**Description of the task**. A verbatim copy of every record is needed.
(Data for this exercise)
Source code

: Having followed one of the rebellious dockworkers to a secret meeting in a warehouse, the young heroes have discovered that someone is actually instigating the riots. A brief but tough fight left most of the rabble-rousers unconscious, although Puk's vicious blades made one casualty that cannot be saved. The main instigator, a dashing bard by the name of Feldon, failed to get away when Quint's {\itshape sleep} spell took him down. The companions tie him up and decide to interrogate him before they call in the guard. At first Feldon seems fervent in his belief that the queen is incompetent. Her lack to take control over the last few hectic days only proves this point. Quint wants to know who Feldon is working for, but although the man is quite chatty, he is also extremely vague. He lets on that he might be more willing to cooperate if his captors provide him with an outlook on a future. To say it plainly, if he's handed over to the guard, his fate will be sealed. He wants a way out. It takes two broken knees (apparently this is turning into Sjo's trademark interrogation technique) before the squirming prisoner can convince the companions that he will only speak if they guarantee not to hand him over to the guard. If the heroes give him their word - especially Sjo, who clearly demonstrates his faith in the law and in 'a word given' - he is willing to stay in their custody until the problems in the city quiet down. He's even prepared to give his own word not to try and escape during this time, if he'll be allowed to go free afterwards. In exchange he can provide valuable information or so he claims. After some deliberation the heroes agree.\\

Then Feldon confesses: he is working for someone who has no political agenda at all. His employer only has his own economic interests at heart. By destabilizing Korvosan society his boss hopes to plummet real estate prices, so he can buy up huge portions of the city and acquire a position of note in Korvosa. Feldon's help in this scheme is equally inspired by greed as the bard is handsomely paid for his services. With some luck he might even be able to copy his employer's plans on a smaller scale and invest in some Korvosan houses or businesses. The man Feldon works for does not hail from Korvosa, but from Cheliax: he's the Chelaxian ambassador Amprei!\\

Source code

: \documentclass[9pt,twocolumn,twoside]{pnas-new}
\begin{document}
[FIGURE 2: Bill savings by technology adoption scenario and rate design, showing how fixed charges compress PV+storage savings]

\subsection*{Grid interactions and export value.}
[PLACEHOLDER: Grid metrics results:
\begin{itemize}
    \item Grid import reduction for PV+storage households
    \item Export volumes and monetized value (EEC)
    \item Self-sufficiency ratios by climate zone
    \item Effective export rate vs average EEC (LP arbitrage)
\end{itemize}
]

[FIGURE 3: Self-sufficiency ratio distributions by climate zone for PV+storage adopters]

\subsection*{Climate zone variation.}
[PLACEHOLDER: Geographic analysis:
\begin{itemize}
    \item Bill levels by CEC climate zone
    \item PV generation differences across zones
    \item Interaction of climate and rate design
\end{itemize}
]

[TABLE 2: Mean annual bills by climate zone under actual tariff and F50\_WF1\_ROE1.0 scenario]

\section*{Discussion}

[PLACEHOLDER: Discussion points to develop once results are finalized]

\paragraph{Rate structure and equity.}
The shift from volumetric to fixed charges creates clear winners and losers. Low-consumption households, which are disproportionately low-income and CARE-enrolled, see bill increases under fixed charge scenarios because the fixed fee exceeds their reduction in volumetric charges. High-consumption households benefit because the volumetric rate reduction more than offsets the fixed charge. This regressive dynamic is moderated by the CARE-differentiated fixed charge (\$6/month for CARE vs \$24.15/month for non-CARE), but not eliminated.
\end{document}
(End Data for this exercise)
**Exercise output**.
Source code

: Having followed one of the rebellious dockworkers to a secret meeting in a warehouse, the young heroes have discovered that someone is actually instigating the riots. A brief but tough fight left most of the rabble-rousers unconscious, although Puk's vicious blades made one casualty that cannot be saved. The main instigator, a dashing bard by the name of Feldon, failed to get away when Quint's {\itshape sleep} spell took him down. The companions tie him up and decide to interrogate him before they call in the guard. At first Feldon seems fervent in his belief that the queen is incompetent. Her lack to take control over the last few hectic days only proves this point. Quint wants to know who Feldon is working for, but although the man is quite chatty, he is also extremely vague. He lets on that he might be more willing to cooperate if his captors provide him with an outlook on a future. To say it plainly, if he's handed over to the guard, his fate will be sealed. He wants a way out. It takes two broken knees (apparently this is turning into Sjo's trademark interrogation technique) before the squirming prisoner can convince the companions that he will only speak if they guarantee not to hand him over to the guard. If the heroes give him their word - especially Sjo, who clearly demonstrates his faith in the law and in 'a word given' - he is willing to stay in their custody until the problems in the city quiet down. He's even prepared to give his own word not to try and escape during this time, if he'll be allowed to go free afterwards. In exchange he can provide valuable information or so he claims. After some deliberation the heroes agree.\\

Then Feldon confesses: he is working for someone who has no political agenda at all. His employer only has his own economic interests at heart. By destabilizing Korvosan society his boss hopes to plummet real estate prices, so he can buy up huge portions of the city and acquire a position of note in Korvosa. Feldon's help in this scheme is equally inspired by greed as the bard is handsomely paid for his services. With some luck he might even be able to copy his employer's plans on a smaller scale and invest in some Korvosan houses or businesses. The man Feldon works for does not hail from Korvosa, but from Cheliax: he's the Chelaxian ambassador Amprei!\\

Source code

: \documentclass[9pt,twocolumn,twoside]{pnas-new}
\begin{document}
[FIGURE 2: Bill savings by technology adoption scenario and rate design, showing how fixed charges compress PV+storage savings]

\subsection*{Grid interactions and export value.}
[PLACEHOLDER: Grid metrics results:
\begin{itemize}
    \item Grid import reduction for PV+storage households
    \item Export volumes and monetized value (EEC)
    \item Self-sufficiency ratios by climate zone
    \item Effective export rate vs average EEC (LP arbitrage)
\end{itemize}
]

[FIGURE 3: Self-sufficiency ratio distributions by climate zone for PV+storage adopters]

\subsection*{Climate zone variation.}
[PLACEHOLDER: Geographic analysis:
\begin{itemize}
    \item Bill levels by CEC climate zone
    \item PV generation differences across zones
    \item Interaction of climate and rate design
\end{itemize}
]

[TABLE 2: Mean annual bills by climate zone under actual tariff and F50\_WF1\_ROE1.0 scenario]

\section*{Discussion}

[PLACEHOLDER: Discussion points to develop once results are finalized]

\paragraph{Rate structure and equity.}
The shift from volumetric to fixed charges creates clear winners and losers. Low-consumption households, which are disproportionately low-income and CARE-enrolled, see bill increases under fixed charge scenarios because the fixed fee exceeds their reduction in volumetric charges. High-consumption households benefit because the volumetric rate reduction more than offsets the fixed charge. This regressive dynamic is moderated by the CARE-differentiated fixed charge (\$6/month for CARE vs \$24.15/month for non-CARE), but not eliminated.
\end{document}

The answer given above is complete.